RESULTS AND DISCUSSION

Empirical results of this study are given in Table 1, 2 and 3 respectively.

Results of the estimated equation are as follows;

Table 1 shows results of the simple reciprocal regression model used for trade off between Inflation and unemployment. Though this model shows inverse relationship between inflation and unemployment but the overall model is insignificant.

Table 2 shows results of the simple reciprocal regression model used for relationship between inflation and unemployment but in the last equation (5) D-W value show the existing of autocorrelation problem. Thus, results of the equation (6) have been improved by applying first order autoregressive AR (1).The model is significant as the coefficient found -15.35 with 15% level of significance.

In Table 3 semi log reciprocal model has been used and the data on unemployment has been transformed into long form in order to check either results further improving or not.

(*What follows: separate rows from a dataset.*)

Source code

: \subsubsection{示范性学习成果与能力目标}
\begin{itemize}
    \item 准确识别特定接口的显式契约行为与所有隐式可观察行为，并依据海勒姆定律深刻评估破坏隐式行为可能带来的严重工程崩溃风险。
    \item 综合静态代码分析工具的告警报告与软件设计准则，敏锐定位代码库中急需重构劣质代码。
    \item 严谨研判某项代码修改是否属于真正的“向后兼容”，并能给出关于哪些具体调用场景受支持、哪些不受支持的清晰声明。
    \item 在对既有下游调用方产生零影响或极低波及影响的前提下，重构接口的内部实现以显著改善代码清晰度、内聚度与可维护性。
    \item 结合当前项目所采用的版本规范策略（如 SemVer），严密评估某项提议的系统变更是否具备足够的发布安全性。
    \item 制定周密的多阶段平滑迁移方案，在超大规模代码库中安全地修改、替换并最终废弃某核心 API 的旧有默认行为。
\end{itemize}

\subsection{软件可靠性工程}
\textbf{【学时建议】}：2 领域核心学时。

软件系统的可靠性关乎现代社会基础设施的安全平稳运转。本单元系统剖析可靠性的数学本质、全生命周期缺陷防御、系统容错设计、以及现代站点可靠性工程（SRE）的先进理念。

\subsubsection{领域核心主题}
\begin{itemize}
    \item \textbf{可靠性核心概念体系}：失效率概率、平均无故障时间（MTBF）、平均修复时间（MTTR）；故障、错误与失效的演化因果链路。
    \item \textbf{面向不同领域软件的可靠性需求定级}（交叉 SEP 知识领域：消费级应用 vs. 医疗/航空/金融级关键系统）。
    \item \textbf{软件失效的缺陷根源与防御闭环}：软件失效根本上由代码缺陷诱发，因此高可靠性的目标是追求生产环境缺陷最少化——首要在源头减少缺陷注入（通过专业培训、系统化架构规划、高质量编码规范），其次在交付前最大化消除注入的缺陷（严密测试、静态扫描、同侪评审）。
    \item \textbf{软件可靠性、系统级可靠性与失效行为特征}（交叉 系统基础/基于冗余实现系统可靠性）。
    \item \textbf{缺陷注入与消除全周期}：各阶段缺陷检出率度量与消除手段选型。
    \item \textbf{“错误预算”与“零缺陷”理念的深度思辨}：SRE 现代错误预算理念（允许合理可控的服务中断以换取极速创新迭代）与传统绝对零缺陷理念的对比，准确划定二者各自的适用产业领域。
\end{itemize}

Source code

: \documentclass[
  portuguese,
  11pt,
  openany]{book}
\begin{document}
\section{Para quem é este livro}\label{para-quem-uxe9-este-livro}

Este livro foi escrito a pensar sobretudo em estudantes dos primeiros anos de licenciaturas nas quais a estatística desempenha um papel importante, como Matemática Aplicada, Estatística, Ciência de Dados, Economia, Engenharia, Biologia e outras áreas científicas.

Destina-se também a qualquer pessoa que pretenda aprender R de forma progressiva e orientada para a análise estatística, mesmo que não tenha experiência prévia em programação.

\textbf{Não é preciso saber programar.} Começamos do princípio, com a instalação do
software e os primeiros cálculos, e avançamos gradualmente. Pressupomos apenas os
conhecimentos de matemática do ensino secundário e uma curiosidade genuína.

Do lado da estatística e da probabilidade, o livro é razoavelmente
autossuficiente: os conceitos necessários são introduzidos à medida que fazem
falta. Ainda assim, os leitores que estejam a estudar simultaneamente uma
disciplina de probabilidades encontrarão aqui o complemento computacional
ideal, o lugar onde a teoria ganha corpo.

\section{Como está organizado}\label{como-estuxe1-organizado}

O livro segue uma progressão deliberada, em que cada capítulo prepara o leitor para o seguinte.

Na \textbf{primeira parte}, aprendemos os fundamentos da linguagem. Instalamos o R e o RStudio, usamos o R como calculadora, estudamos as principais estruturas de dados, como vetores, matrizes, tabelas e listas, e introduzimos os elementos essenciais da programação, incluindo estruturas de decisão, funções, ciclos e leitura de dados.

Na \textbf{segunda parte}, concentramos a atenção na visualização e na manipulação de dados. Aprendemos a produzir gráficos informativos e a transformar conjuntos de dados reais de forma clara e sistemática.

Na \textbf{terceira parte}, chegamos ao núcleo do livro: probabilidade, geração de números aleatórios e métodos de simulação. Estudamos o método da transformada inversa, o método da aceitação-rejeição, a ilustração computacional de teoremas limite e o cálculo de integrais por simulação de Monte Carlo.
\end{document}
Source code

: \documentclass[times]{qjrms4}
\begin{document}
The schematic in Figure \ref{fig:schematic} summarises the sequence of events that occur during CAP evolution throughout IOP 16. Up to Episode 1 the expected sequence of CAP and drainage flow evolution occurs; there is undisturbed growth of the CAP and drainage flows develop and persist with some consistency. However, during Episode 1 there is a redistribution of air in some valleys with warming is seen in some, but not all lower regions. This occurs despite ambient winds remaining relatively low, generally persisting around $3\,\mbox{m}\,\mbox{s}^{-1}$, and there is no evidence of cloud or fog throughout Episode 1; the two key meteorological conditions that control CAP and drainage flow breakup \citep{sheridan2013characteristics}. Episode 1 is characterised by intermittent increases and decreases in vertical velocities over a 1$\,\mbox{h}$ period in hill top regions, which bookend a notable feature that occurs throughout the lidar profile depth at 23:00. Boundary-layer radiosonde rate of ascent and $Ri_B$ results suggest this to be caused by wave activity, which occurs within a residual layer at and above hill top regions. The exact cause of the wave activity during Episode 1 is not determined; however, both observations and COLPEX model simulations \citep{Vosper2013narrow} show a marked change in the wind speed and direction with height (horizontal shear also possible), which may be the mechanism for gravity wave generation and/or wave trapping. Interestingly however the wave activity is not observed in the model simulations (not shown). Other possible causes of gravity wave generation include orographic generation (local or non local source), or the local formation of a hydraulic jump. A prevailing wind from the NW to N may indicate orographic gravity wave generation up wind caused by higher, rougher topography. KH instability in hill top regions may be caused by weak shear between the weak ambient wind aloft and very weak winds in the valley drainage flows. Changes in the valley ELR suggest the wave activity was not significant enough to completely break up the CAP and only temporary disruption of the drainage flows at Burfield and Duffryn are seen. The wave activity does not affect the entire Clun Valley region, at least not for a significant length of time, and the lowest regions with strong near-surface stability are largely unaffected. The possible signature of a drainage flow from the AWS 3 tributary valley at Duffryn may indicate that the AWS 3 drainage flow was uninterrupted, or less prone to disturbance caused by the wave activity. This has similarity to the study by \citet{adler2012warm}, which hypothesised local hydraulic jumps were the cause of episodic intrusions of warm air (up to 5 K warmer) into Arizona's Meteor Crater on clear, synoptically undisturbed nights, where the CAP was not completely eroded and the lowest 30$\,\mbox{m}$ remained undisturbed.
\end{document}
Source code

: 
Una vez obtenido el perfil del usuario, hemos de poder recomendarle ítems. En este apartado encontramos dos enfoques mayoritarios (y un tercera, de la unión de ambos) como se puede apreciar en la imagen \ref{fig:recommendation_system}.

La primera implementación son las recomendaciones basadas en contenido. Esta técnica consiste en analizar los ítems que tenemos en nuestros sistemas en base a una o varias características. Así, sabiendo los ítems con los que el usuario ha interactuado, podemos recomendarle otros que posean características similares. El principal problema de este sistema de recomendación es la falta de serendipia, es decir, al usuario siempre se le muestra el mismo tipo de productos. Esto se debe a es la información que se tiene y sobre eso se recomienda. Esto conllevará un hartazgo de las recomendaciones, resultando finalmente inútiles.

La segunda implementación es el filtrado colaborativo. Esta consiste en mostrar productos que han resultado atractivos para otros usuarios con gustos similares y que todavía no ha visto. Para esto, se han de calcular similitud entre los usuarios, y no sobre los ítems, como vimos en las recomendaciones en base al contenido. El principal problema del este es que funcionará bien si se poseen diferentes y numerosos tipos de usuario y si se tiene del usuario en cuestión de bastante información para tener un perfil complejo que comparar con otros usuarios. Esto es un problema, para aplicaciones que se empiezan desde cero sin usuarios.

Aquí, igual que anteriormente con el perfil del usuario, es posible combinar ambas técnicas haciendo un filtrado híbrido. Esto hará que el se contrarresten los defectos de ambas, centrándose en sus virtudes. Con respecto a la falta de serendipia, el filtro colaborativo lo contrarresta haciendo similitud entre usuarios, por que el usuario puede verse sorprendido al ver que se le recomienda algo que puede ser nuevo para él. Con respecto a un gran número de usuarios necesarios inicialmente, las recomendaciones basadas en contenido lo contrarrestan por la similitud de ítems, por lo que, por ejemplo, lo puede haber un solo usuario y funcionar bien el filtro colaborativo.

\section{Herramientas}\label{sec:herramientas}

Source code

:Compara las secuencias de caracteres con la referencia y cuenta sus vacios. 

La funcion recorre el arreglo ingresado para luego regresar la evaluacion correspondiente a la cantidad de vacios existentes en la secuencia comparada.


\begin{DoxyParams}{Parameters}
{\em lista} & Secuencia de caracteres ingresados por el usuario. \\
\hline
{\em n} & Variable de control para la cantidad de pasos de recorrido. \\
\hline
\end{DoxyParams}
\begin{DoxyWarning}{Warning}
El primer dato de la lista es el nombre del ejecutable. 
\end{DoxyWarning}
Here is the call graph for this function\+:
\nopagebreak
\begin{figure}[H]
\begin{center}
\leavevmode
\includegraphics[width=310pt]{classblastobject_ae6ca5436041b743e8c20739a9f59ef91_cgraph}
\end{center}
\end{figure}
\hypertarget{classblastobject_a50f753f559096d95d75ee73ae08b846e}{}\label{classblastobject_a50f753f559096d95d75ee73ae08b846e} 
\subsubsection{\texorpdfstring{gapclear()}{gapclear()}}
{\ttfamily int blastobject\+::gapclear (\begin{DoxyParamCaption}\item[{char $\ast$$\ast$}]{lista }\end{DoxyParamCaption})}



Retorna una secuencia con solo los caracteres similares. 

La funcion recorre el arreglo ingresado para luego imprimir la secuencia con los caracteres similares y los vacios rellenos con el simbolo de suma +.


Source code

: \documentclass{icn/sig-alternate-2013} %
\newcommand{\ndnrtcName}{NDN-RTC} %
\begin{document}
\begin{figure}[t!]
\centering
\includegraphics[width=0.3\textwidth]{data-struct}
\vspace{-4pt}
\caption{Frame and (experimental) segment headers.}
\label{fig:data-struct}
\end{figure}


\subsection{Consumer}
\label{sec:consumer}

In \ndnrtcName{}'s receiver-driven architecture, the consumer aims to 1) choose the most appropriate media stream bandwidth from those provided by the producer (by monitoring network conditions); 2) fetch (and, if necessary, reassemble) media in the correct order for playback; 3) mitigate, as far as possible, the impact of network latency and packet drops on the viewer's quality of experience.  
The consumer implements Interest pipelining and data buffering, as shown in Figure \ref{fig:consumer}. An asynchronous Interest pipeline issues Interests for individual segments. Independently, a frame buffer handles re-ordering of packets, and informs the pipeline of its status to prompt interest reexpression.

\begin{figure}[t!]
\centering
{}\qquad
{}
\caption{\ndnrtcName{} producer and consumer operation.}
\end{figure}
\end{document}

But the result shows no visible improvement. Though, the model is significant as the coefficient found- 3.771247 with 15% level of significance.

SUMMARY AND CONCLUSION

The broad objective of this study is to evaluate the relationship between inflation and unemployment for Pakistan. To prove upon the theory by using empirical evidence from Pakistan, would certainly help to affix valuable addition to the literature in general and to maintain desirable level of inflation and unemployment rate in the country. Low level of inflation and unemployment are the ultimate goals of policy makers, as both of these would lead to economic development.

Empirical results of equation (6) found are significant but did not show any visible and commendable trade -off between inflation and unemployment for Pakistan during the study period. Although the result are not satisfactory but it may be due to non-availability of accurate data on Pakistan or because of stagflation problem. Thus, on the basis of estimated regression result, it is somehow difficult to forecast any short or long run relationship i.e. trade-off between inflation and unemployment in case of Pakistan during 1972-2008. It is suggested that inflation and unemployment needs to be controlled by the adoption of appropriate macroeconomic stabilization policies (fiscal and monetary policies) in the country.